I didn’t receive any certification and it completely slipped my mind.

 

Fast forward until recently when I had my garage extended and I remembered the lack of certificate. Contacted the electrician who did the work in 2014 and he couldn’t find record of the installation and stated as it was over 5 years it wouldn’t be valid anyway. He came a couple of months ago to do a test.

 

Whilst he was here I asked about some changes to the electrics in the new garage so he decided to not finish/produce the test and do so when the works in the garage were done.

 

After chasing for the quote 3 times I have given up and have no certificate.

 

I suspect when we come to sell (not for a long while) certification of some sort will be requested.
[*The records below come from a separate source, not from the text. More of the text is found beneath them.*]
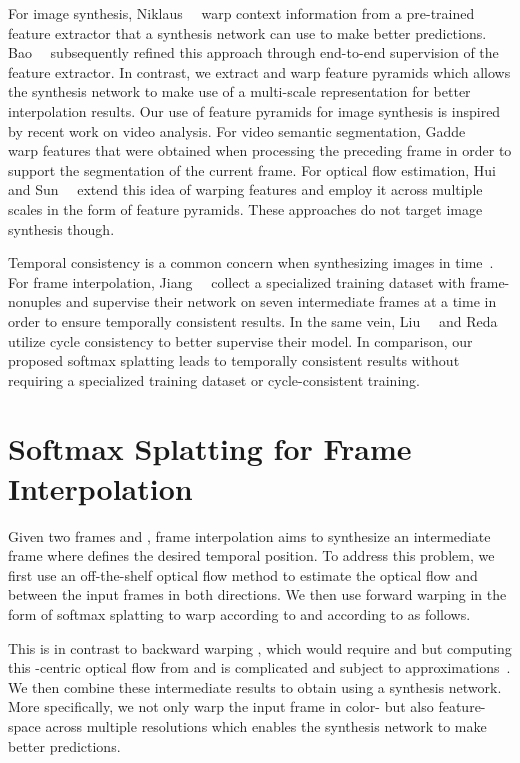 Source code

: \documentclass[10pt,twocolumn,letterpaper]{article}
\begin{document}
For image synthesis, Niklaus~\etal~\cite{Niklaus_CVPR_2018} warp context information from a pre-trained feature extractor that a synthesis network can use to make better predictions. Bao~\etal~\cite{Bao_CVPR_2019} subsequently refined this approach through end-to-end supervision of the feature extractor. In contrast, we extract and warp feature pyramids which allows the synthesis network to make use of a multi-scale representation for better interpolation results. Our use of feature pyramids for image synthesis is inspired by recent work on video analysis. For video semantic segmentation, Gadde~\etal~\cite{Gadde_ICCV_2017} warp features that were obtained when processing the preceding frame in order to support the segmentation of the current frame. For optical flow estimation, Hui~\etal~\cite{Hui_CVPR_2018} and Sun~\etal~\cite{Sun_CVPR_2018} extend this idea of warping features and employ it across multiple scales in the form of feature pyramids. These approaches do not target image synthesis though.

Temporal consistency is a common concern when synthesizing images in time~\cite{Aydin_TOG_2014, Huang_CVPR_2017, Huang_TOG_2016, Lai_ECCV_2018}. For frame interpolation, Jiang~\etal~\cite{Jiang_CVPR_2018} collect a specialized training dataset with frame-nonuples and supervise their network on seven intermediate frames at a time in order to ensure temporally consistent results. In the same vein, Liu~\etal~\cite{Liu_AAAI_2019} and Reda~\etal~\cite{Reda_ICCV_2019} utilize cycle consistency to better supervise their model. In comparison, our proposed softmax splatting leads to temporally consistent results without requiring a specialized training dataset or cycle-consistent training. 
\section{Softmax Splatting for Frame Interpolation}
\label{sec:method}
Given two frames  and , frame interpolation aims to synthesize an intermediate frame  where  defines the desired temporal position. To address this problem, we first use an off-the-shelf optical flow method to estimate the optical flow  and  between the input frames in both directions. We then use forward warping in the form of softmax splatting  to warp  according to  and  according to  as follows.

This is in contrast to backward warping , which would require  and  but computing this -centric optical flow from  and  is complicated and subject to approximations~\cite{Bao_CVPR_2019}. We then combine these intermediate results to obtain  using a synthesis network. More specifically, we not only warp the input frame in color- but also feature-space across multiple resolutions which enables the synthesis network to make better predictions.
\end{document}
Would an EICR produced in the near future post garage electrical changes, or nearer eventual resale retrospectively by another electrician confirm the consumer unit change was done competently assuming it passes the tests?

 

The changes I wish to make to the garage are:

 

Increase the number of sockets on the 16a radial.

 

Change the single batten light for six LED panels on a 3 gang switch.

 

Change the single outside light spur to two outside lights.

 

As these changes are to existing and not new, outside of the kitchen and bathroom, I believe I can do these myself as non-notifiable minor works. Would subsequently appointing an electrician to do an EICR confirm my connections are correct and draw a line in the sand for our records that the consumer unit and works were safe as of 2021, at least.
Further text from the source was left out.